== Segment start ==
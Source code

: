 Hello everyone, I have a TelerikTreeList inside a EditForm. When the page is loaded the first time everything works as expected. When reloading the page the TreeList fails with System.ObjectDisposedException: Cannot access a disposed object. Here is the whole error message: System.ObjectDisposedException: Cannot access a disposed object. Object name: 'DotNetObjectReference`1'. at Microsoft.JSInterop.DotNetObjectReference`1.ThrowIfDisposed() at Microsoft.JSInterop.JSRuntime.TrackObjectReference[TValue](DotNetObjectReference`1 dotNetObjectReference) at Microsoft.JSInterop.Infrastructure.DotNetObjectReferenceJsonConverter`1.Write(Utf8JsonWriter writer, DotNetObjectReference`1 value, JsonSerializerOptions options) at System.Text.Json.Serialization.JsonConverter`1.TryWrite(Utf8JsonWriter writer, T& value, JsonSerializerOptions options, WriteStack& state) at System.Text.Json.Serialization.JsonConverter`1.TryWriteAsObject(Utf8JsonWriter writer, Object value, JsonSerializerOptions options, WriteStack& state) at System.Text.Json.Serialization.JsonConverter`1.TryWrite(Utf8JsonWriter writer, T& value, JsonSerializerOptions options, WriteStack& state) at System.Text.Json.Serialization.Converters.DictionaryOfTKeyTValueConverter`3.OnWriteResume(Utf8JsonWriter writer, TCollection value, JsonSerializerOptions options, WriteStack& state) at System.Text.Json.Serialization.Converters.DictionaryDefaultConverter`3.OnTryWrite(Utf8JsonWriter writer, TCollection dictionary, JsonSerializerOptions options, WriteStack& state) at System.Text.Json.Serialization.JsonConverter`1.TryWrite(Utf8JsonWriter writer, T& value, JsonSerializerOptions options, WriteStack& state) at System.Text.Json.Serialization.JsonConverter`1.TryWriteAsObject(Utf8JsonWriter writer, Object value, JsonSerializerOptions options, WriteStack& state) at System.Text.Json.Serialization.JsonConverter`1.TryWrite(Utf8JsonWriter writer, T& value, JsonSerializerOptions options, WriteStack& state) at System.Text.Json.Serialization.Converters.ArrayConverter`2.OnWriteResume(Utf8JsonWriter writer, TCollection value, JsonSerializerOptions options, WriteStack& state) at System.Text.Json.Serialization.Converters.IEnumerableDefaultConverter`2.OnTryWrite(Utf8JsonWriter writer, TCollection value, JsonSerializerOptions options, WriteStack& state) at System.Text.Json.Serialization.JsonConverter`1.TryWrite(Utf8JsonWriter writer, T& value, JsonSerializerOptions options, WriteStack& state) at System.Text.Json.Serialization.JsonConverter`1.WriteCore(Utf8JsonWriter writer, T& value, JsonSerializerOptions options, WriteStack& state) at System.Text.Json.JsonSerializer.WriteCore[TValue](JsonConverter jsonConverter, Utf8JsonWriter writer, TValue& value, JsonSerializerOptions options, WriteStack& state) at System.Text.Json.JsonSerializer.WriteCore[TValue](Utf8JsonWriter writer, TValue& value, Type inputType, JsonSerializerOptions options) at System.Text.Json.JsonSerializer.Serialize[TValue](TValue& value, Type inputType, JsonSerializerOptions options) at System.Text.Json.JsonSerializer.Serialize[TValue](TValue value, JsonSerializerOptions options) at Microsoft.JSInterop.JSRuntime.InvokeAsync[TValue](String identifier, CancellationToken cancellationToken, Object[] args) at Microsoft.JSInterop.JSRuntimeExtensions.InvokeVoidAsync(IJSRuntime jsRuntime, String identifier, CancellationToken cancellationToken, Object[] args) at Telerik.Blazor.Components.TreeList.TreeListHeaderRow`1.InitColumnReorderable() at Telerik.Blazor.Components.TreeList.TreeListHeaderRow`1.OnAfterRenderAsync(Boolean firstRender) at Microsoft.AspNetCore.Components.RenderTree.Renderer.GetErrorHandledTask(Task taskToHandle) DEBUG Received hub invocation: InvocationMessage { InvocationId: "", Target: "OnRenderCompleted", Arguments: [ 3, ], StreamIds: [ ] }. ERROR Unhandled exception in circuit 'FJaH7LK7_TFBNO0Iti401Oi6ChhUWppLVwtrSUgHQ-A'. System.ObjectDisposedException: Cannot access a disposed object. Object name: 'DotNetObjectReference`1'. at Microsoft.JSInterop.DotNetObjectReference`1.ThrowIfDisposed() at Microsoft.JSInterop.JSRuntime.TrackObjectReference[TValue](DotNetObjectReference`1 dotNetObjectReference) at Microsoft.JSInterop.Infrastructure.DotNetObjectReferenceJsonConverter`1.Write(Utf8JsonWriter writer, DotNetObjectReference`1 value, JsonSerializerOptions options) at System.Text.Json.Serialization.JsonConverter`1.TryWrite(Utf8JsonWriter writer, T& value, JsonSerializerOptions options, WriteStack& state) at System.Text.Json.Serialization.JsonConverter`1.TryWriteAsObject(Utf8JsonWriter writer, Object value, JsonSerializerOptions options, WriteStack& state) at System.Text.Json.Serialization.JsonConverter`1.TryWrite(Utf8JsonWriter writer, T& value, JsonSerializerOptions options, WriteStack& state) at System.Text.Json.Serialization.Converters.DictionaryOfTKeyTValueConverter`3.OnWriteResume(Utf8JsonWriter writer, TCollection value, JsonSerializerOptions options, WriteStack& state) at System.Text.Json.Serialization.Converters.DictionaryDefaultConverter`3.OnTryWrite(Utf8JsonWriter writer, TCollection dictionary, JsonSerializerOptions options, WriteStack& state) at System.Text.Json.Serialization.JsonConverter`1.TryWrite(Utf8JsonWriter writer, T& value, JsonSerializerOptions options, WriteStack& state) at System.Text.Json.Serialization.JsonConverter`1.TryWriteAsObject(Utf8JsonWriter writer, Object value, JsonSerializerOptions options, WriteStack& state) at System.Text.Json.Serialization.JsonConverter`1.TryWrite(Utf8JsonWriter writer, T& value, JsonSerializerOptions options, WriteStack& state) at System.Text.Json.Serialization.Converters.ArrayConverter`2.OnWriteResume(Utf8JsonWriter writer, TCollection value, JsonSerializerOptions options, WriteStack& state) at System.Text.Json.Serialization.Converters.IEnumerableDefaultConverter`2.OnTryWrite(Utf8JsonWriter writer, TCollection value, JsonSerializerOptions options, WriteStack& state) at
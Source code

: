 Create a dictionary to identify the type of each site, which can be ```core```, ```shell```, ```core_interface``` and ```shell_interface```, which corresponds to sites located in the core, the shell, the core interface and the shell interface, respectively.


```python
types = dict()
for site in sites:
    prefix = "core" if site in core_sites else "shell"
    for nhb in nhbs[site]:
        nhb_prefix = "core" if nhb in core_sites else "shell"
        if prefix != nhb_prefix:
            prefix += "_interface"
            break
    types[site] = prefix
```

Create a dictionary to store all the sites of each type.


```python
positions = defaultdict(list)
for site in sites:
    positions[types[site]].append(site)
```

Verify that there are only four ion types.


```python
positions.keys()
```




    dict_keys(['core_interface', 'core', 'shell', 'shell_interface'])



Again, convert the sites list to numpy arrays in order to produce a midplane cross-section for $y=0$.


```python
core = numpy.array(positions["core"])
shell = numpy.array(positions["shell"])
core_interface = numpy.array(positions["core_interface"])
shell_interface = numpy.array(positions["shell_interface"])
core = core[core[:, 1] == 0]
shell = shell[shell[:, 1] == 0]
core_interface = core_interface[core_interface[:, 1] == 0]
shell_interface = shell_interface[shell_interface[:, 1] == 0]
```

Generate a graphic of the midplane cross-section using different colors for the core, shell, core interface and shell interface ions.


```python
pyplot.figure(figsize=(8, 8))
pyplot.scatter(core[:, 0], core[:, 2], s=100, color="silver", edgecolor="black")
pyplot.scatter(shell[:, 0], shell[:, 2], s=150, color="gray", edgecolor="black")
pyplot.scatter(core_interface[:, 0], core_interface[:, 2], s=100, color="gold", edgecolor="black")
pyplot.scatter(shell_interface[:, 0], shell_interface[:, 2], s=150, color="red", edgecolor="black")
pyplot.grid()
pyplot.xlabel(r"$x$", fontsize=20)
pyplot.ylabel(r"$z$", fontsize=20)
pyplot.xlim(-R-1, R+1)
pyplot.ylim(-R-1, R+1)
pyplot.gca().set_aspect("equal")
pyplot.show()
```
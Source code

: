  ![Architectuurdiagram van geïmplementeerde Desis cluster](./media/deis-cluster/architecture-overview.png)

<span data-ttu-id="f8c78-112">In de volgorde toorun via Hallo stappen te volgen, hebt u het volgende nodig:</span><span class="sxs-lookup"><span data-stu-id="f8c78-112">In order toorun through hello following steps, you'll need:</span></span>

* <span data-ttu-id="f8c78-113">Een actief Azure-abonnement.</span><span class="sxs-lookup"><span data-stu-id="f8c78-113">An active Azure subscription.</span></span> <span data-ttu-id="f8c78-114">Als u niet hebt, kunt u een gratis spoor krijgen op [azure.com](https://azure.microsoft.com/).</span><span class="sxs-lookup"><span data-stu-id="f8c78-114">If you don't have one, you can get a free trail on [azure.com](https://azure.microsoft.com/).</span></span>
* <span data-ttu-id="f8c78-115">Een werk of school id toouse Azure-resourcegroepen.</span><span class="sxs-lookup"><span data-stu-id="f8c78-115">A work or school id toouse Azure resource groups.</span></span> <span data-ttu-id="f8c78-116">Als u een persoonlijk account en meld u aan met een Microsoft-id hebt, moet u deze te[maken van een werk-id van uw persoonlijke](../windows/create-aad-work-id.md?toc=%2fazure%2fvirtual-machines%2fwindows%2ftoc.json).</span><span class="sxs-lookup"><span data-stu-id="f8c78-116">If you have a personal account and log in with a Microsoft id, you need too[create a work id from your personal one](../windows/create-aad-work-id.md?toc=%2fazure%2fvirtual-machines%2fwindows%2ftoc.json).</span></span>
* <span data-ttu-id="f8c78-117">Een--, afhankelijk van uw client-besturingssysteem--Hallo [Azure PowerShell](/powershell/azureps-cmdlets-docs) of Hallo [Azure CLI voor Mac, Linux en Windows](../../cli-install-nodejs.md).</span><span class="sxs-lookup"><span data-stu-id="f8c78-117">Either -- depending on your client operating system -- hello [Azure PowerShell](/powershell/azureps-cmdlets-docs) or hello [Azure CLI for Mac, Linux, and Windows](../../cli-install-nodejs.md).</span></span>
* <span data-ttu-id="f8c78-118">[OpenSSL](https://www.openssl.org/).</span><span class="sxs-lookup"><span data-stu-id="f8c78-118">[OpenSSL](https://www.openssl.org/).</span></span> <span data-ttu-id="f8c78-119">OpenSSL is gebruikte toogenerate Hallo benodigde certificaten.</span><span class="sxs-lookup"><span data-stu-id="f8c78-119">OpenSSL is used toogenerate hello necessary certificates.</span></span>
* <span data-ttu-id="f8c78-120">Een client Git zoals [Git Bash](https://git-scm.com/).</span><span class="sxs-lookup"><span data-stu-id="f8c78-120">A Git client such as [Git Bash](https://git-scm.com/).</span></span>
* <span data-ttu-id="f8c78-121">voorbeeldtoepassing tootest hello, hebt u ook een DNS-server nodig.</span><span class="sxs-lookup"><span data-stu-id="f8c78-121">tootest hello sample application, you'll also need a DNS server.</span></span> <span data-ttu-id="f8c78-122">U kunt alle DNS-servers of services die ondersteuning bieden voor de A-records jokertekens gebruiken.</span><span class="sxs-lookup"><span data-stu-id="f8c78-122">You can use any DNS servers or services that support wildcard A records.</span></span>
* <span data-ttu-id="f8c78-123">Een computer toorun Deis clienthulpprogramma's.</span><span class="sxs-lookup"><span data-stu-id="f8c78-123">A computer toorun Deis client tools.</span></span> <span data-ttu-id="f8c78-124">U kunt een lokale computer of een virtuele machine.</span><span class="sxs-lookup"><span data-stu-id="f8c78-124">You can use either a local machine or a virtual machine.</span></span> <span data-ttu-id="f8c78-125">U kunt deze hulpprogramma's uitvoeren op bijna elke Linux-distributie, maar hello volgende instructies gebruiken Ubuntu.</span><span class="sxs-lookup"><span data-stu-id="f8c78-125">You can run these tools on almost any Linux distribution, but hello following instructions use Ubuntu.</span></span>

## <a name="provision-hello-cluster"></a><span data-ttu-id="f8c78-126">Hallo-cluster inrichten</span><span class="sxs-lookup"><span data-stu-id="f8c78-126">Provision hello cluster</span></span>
== Segment end ==
(Goal of the exercise): Count the lines of the records that contain the word "fontsize". Give only the count.

(Reply to the exercise): 2